Scan the records for the line containing "Problem $P$ decidable? \\". From there through the last line, write out each line exactly.
── Material supplied
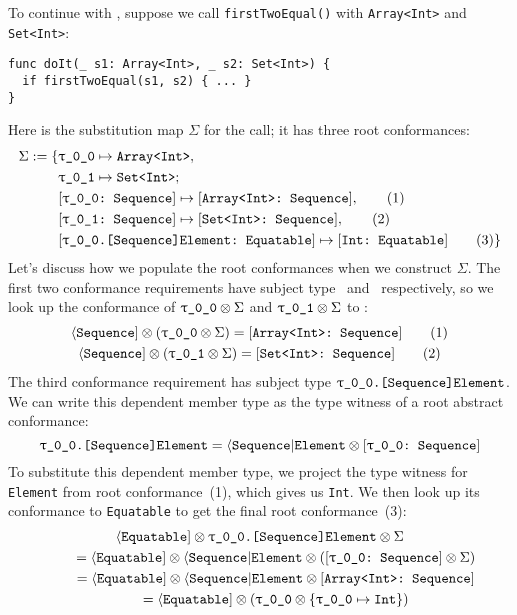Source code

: \documentclass[../generics]{subfiles}
\begin{document}
\begin{example}\label{abstract conformance example 2}
To continue with , suppose we call \texttt{firstTwoEqual()} with \texttt{Array<Int>} and \texttt{Set<Int>}:
\begin{Verbatim}
func doIt(_ s1: Array<Int>, _ s2: Set<Int>) {
  if firstTwoEqual(s1, s2) { ... }
}
\end{Verbatim}
Here is the substitution map $\Sigma$ for the call; it has three root conformances:
\begin{align*}
\Sigma := \{
&\SubstType{\rT}{Array<Int>},\\
&\SubstType{\rU}{Set<Int>};\\
&\SubstConf{\rT}{Array<Int>}{Sequence},\tag{1}\\
&\SubstConf{\rU}{Set<Int>}{Sequence},\tag{2}\\
&\SubstConf{\rT.[Sequence]Element}{Int}{Equatable}\tag{3}
\}
\end{align*}
Let's discuss how we populate the root conformances when we construct $\Sigma$. The first two conformance requirements have subject type \rT\ and \rU\ respectively, so we look up the conformance of $\rT\otimes\Sigma$ and $\rU\otimes\Sigma$ to \tSequence:
\begin{gather*}
\PSequence \otimes (\rT \otimes \Sigma) = \ConfReq{Array<Int>}{Sequence}\tag{1}\\
\PSequence \otimes (\rU \otimes \Sigma) = \ConfReq{Set<Int>}{Sequence}\tag{2}
\end{gather*}
The third conformance requirement has subject type $\texttt{\rT.[Sequence]Element}$. We can write this dependent member type as the type witness of a root abstract conformance:
\[\texttt{\rT.[Sequence]Element} = \AElement \otimes \ConfReq{\rT}{Sequence}\]
To substitute this dependent member type, we project the type witness for \texttt{Element} from root conformance~(1), which gives us \texttt{Int}. We then look up its conformance to \texttt{Equatable} to get the final root conformance~(3):
\begin{gather*}
\Proto{Equatable} \otimes \texttt{\rT.[Sequence]Element} \otimes \Sigma\\
\qquad {} = \Proto{Equatable} \otimes \AElement \otimes (\ConfReq{\rT}{Sequence} \otimes \Sigma)\\
\qquad {} = \Proto{Equatable} \otimes \AElement \otimes \ConfReq{Array<Int>}{Sequence}\\
\qquad {} = \Proto{Equatable} \otimes (\rT \otimes \SubMapInt)\\

\end{gather*}
\end{example}
\end{document}
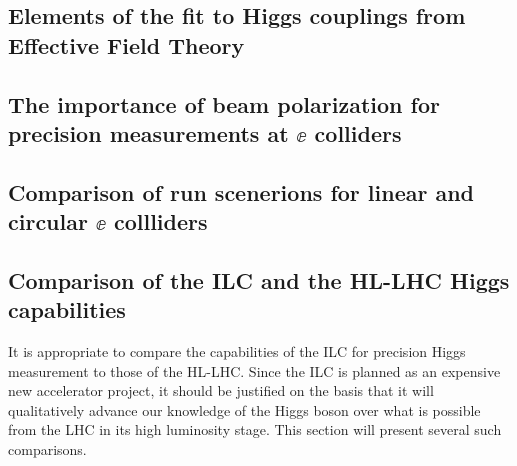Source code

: 

\subsection{Elements of the fit to  Higgs couplings from Effective Field Theory}
\label{subsec:global:elements}


\subsection{The importance of beam polarization for precision measurements at $\ee$  colliders}
\label{subsec:polarization}




\subsection{Comparison of run scenerions for linear and circular $\ee$ collliders}
\label{subsec:lincirc}





\subsection{Comparison of the ILC and the HL-LHC Higgs capabilities}
\label{subsec:higgs:ilclhc}











It is appropriate to compare the capabilities of the ILC for precision
Higgs measurement to those of the HL-LHC.  Since the ILC is planned as
an expensive new accelerator project, it should be justified on the
basis that it will qualitatively advance our knowledge of the Higgs
boson over what is possible from the LHC in its high luminosity stage.  
This section will present several such comparisons.


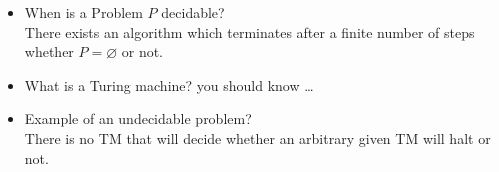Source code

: \documentclass[a4paper, 10pt]{article}
\begin{document}
\begin{itemize}
\begin{itemize}
\[\begin{array}{cccc}
         c_N & & & \epsilon
        \end{array}
        \right)
        \] so that for all $i,j:c_{ij}\in A_{ij}^*$
        \item we call $(S,C)$ a \emph{global system state}
        \item \textbf{State Transition Relation} let $P$ a protocol and $G=\{(S,C) | (S,C) \textrm{ is a global system state}\}$
    \\
    $\vdash: \; G \to G$ is defined as follows \\
    $(S,C) \vdash (S',C') \; iff \; \exists\; i,k,x_{ik}$ such that either
    \begin{enumerate}
        \item $(S,C)$ and $(S',C')$ are identical except for the following exceptions
        \[ s_i'=\delta(s_i.!x_{ik}) \textrm{ (\blue{sending by i})} \]
        \[ \blue{c'_{ik} =c_{ik}x_{ik} } \]
        \item $(S,C)$ and $(S',C')$ are identical except for the following exceptions
        \[ s'_k = \delta(s_k,?x_{ik}) \textrm{ (\dGreen{receiving by k}) } \]
        \[\dGreen{c_{ik} = x_{ik}c'_{ik}} \]
    \end{enumerate}
    \item Reachable Global System State, Paths and Acceptance
    \begin{itemize}
        \item $G^0$ the initial global system state of a protocol
        \item $G$ a global system state of the same protocol
        \item $\vdash$ the state transition relation of this same protocol
        \item $\vdash^*$ denotes the transitive closure of $\vdash$
    \end{itemize}
    \item we say that $G$ is reachable if \[ G^0 \vdash^* G \]
    \end{itemize}
    \item When is a Problem $P$ decidable? \\
    There exists an algorithm which terminates after a finite number of steps whether $P=\varnothing$ or not.
    \item What is a Turing machine? {\tiny you should know \dots}
    \item Example of an undecidable problem?
    \\ There is no TM that will decide whether an arbitrary given TM will halt or not.

\end{itemize}
\end{document}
────
* [Written response]
    \item When is a Problem $P$ decidable? \\
    There exists an algorithm which terminates after a finite number of steps whether $P=\varnothing$ or not.
    \item What is a Turing machine? {\tiny you should know \dots}
    \item Example of an undecidable problem?
    \\ There is no TM that will decide whether an arbitrary given TM will halt or not.

\end{itemize}
\end{document}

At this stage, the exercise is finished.